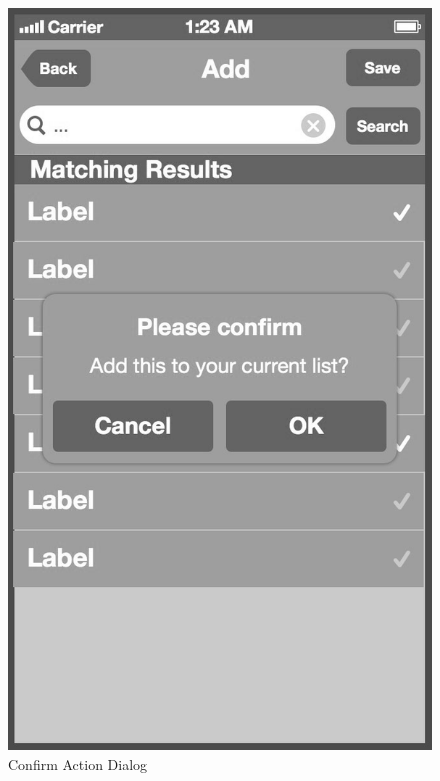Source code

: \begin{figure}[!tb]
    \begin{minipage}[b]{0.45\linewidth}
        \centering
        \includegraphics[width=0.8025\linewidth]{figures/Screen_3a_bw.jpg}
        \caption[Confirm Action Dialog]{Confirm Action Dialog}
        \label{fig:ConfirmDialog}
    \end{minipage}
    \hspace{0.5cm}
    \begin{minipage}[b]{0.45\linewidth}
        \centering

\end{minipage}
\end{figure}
==
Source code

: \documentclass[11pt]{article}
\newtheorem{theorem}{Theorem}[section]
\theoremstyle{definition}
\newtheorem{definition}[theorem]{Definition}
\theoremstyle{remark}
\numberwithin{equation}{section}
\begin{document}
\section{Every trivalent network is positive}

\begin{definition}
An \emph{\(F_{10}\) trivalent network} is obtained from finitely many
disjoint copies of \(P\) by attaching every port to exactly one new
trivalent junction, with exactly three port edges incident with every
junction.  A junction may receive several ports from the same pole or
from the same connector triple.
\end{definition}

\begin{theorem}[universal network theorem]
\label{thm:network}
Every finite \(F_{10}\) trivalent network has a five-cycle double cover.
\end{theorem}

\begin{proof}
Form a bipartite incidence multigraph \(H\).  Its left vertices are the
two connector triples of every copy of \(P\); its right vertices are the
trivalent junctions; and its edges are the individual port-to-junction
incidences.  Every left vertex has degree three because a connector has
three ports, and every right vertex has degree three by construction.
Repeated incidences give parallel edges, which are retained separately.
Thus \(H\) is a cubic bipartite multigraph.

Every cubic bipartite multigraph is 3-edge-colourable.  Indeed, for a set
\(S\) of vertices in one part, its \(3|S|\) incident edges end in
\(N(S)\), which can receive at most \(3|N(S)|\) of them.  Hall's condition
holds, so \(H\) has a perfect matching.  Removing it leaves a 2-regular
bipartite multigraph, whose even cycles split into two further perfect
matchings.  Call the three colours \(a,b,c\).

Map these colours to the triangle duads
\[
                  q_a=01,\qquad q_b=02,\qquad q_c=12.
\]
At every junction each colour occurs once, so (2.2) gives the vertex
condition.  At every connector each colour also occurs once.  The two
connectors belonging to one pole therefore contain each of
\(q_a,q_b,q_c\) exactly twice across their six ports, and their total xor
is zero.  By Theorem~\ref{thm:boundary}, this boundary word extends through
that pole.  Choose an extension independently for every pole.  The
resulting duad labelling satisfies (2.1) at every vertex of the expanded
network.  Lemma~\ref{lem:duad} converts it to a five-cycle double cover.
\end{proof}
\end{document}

● Assigned task: Print, without alteration, only the lines above between the one holding "from finitely many" and the one holding "trivalent junction, with", inclusive.

● Answer box:
An \emph{\(F_{10}\) trivalent network} is obtained from finitely many
disjoint copies of \(P\) by attaching every port to exactly one new
trivalent junction, with exactly three port edges incident with every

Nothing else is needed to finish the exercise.